Я почувствовал неискренность: любой военный человек заметил бы, что оружия у наряда нет, а тем более командир части, которого дежурные встречали докладом каждый день в соответствии с уставом Внутренней службы.
Отныне дежурный и помощник носили пистолет Макарова, получать который надо было на первых порах у дежурного по НИИ-4. До этого в Филиале и оружия-то собственного не было. Сами дежурные, кстати, этому нововведению не обрадовались: на получение и сдачу оружия тратилось какое-то дополнительное время.
Это иждивенчество распространялось и на строительство жилья, и на эксплуатацию зданий. Если у начальника Филиала протекала батарея в кабинете, ее ремонтировал слесарь из НИИ-4. Строительство жилья велось «на паях», что означало, что Филиал вносил часть денег, а остальные мелочи типа надзора за строительством зданий ложились на НИИ-4. Это не мешало иметь в штате Филиала помощника командира по строительству.
Про решетки на окнах было забыто, ГП не захотел сидеть за решеткой.
Работа комиссии закончилась, и я вернулся в отдел, где меня уже ждало мое первое задание.
Тут самое время сказать несколько вводных слов о системе планирования и контроля в Институте.
Филиал НИИ-4 унаследовал систему документации, планирования и контроля НИР от НИИ-4, где она была отточена с годами до совершенства точки.
Младшие и старшие научные сотрудники были непосредственными исполнителями работ и находились в самом низу пирамиды. В конце каждого квартала они расписывались в совершенно секретном документе, называемом «План-задание».
Для того чтобы сузить глобальную постановку задачи до объема, выполнимого одним человеком за три месяца, придуманы были магические слова «в части». Таким образом научный сотрудник мог получить задание в виде: Разработка и обоснование предложений по совершенствованию системы связи командно-измерительного комплекса … на 1971-1975 г.г. … в части: предварительного определения потребности в проводных каналах связи на планируемый период, или еще уже … в части: предварительной разработки методического подхода к определению потребности в каналах связи.
Звучало это серьезно, но на практике сводилось к тому, чтобы проделанную работу можно было хоть как-то оценить.

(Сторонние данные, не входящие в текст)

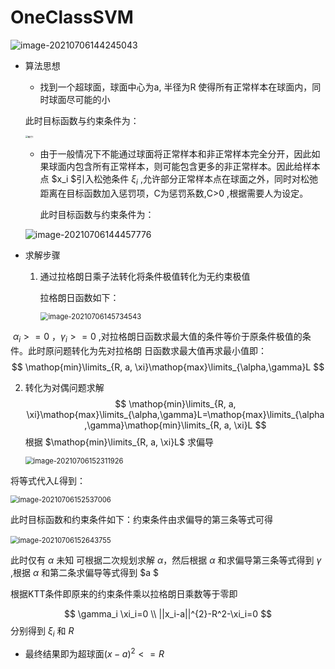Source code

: # OneClassSVM

![image-20210706144245043](C:\Users\ASUS\AppData\Roaming\Typora\typora-user-images\image-20210706144245043.png)

* 算法思想

  * 找到一个超球面，球面中心为a, 半径为R 使得所有正常样本在球面内，同时球面尽可能的小

  此时目标函数与约束条件为：

  <img src="C:\Users\ASUS\Desktop\图片1.png" alt="图片1" style="zoom:25%;" />

  * 由于一般情况下不能通过球面将正常样本和非正常样本完全分开，因此如果球面内包含所有正常样本，则可能包含更多的非正常样本。因此给样本点 $x_i $引入松弛条件 $\xi_i$ ,允许部分正常样本点在球面之外，同时对松弛距离在目标函数加入惩罚项，C为惩罚系数,C>0 ,根据需要人为设定。

    此时目标函数与约束条件为：

  ![image-20210706144457776](C:\Users\ASUS\AppData\Roaming\Typora\typora-user-images\image-20210706144457776.png)

* 求解步骤

  1. 通过拉格朗日乘子法转化将条件极值转化为无约束极值

     拉格朗日函数如下：

     <img src="C:\Users\ASUS\AppData\Roaming\Typora\typora-user-images\image-20210706145734543.png" alt="image-20210706145734543" style="zoom:80%;" />

​                $\alpha_i>=0$ ，$\gamma_i>=0$ ,对拉格朗日函数求最大值的条件等价于原条件极值的条件。此时原问题转化为先对拉格朗   日函数求最大值再求最小值即：
$$
\mathop{min}\limits_{R, a, \xi}\mathop{max}\limits_{\alpha,\gamma}L
$$


   2. 转化为对偶问题求解
      $$
      \mathop{min}\limits_{R, a, \xi}\mathop{max}\limits_{\alpha,\gamma}L=\mathop{max}\limits_{\alpha,\gamma}\mathop{min}\limits_{R, a, \xi}L
      $$
      根据  $\mathop{min}\limits_{R, a, \xi}L$ 求偏导

      <img src="C:\Users\ASUS\AppData\Roaming\Typora\typora-user-images\image-20210706152311926.png" alt="image-20210706152311926" style="zoom: 80%;" />

将等式代入$L$得到：

<img src="C:\Users\ASUS\AppData\Roaming\Typora\typora-user-images\image-20210706152537006.png" alt="image-20210706152537006" style="zoom:80%;" />

此时目标函数和约束条件如下：约束条件由求偏导的第三条等式可得

​                                                     <img src="C:\Users\ASUS\AppData\Roaming\Typora\typora-user-images\image-20210706152643755.png" alt="image-20210706152643755" style="zoom:80%;" />

  此时仅有 $\alpha$ 未知 可根据二次规划求解 $\alpha$，然后根据  $\alpha$ 和求偏导第三条等式得到 $\gamma$  ,根据 $\alpha$ 和第二条求偏导等式得到 $a $

根据KTT条件即原来的约束条件乘以拉格朗日乘数等于零即


$$
\gamma_i \xi_i=0 
\\ ||x_i-a||^{2}-R^2-\xi_i=0
$$
分别得到 $\xi_i$ 和 $R$

* 最终结果即为超球面$(x-a)^2<=R$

Отчетность по работе была, как правило, «рм в рт», что означало рабочий материал в рабочей тетради. В случае выпуска отчета рм в рт заменялся на «материал в отчете».
Прочитать эту гору рукописного материала начальник отдела уже не успевал: в отделе было около двадцати человек; материалы за квартал составляли увесистый том. Чтение материалов возлагалось на начальников лабораторий, которые этим частенько пренебрегали, доверяя сотрудникам.
Научным руководителем темы был Начальник института или один из его заместителей. Они тем более не могли знать, что рождено умом и мыслью подчиненных.
В этих условиях проявил гениальность начальник планового отдела НИИ-4 подполковник Лопаченок. Он создавал каждый квартал комиссию, которая проверяла каждый рабочий материал в части… правильной записи заданий в план-задании и точного копирования этой записи в рабочей тетради исполнителя.
Глубже комиссия не копала. На основе замечаний этой комиссии определялись места в соцсоревновании и премии, создавались и рушились репутации и карьеры. Андрей Илларионович Соколов довольно быстро понял, что такая проверка – это фикция. «Лопаченковщина» была осуждена, но следы ее сохранились.
Поэтому после соответствующего инструктажа подполковника Корягина я с трепетом перенес в свою первую девственно чистую совершенно секретную рабочую тетрадь первое свое задание. Потеряй я эту пустую тетрадь, и мне пришлось бы доказывать специальной комиссии, что она не содержала секретной информации.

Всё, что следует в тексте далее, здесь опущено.